Photo 2: Use existing wiring
You can eliminate the need for extra wires by installing a digital programmable two-stage thermostat. Connect it to three existing thermostat wires and mount the switching module near the furnace.
It’s not always clear whether you have to upgrade to a two-stage thermostat when you install a new two-stage furnace. Most new high-efficiency furnaces 92 percent or greater have two-stage burners. A two-stage furnace fires up the first-stage burner and in most conditions stops there. However, on very cold days or if you’re manually boosting the temperature, the furnace will switch on the “afterburners,” or the second-stage burners. Second-stage operation really kicks out the heat, but sends energy efficiency right down the drain.
Furnace manufacturers use two methods to limit second-stage operation. High-end furnaces incorporate an internal sensor that monitors the return air temperature. If the first-stage burners are on and the temperature of the return air falls, the second-stage burners fire up. Less expensive models use a simple timer to control the second stage. So if the house doesn’t reach the set temperature within 10 minutes, the timer automatically fires up the second stage. Unfortunately, it keeps the second stage running until the thermostat reaches the set temperature.
Here’s how a programmable two-stage thermostat works. As the thermostat comes out of setback mode, it looks for a temperature increase of 6 to 8 degrees per hour. It “learns” how long it takes the system to reach the set point. Then it adjusts the start-up time on each consecutive day so the house is warm when you wake up—without firing up the second stage. The thermostat only kicks in the second stage if the furnace can’t maintain 6 to 8 degrees per hour.
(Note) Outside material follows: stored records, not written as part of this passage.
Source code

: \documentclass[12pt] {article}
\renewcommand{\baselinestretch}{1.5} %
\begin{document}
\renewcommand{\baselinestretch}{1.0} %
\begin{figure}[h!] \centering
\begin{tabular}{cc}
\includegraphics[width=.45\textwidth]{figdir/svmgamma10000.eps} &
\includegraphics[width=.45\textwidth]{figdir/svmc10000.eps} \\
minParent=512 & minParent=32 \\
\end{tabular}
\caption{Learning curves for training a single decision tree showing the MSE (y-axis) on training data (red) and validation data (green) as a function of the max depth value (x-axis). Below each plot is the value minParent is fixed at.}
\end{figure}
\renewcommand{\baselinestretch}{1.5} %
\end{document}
A two-stage thermostat may need more wires than your current programmable thermostat. So you may have to fish an additional four-strand cable from the furnace room to the thermostat location (Photo 1). Or use a special digital thermostat with the existing wiring (Photo 2).
To sum it up:
If you plan to keep your home at a constant temperature, you don’t need a two-stage thermostat.
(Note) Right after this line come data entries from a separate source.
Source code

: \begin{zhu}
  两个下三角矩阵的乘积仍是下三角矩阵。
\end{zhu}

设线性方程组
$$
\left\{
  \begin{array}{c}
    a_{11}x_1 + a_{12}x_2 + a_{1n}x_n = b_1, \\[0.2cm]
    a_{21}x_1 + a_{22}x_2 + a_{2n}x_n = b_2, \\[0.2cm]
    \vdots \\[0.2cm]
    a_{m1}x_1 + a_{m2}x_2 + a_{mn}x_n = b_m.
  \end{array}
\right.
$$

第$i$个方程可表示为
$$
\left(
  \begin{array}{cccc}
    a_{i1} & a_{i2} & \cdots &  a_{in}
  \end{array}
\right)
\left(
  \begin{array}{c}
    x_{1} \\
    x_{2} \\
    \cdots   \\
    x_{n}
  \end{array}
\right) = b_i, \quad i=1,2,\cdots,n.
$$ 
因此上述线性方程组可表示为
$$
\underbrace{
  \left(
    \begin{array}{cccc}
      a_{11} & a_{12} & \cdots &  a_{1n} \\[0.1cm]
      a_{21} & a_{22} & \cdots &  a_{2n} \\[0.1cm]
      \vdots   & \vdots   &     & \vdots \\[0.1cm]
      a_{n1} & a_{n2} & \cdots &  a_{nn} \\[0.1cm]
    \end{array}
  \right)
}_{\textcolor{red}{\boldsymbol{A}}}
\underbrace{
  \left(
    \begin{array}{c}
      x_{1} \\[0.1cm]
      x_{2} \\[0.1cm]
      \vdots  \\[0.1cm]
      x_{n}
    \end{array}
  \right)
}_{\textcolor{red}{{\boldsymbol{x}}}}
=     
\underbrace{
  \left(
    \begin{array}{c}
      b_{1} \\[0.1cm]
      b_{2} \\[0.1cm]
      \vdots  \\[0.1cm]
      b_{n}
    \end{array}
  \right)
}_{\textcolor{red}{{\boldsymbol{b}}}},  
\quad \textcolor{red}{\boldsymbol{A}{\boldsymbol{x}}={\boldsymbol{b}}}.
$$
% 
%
If you want to vary the temperature of your home during the day or night, a programmable two-stage thermostat is the way to go.
Figure A: Two-Stage Furnace
A two-stage thermostat increases efficiency by running the first-stage burners as long as possible. If the first-stage burners cannot maintain a 6- to 8-degree temperature rise in the house, the thermostat fires up the second-stage burners. Timer-controlled furnaces waste energy by firing up the second-stage burners after 10 minutes, even if that heat isn’t needed.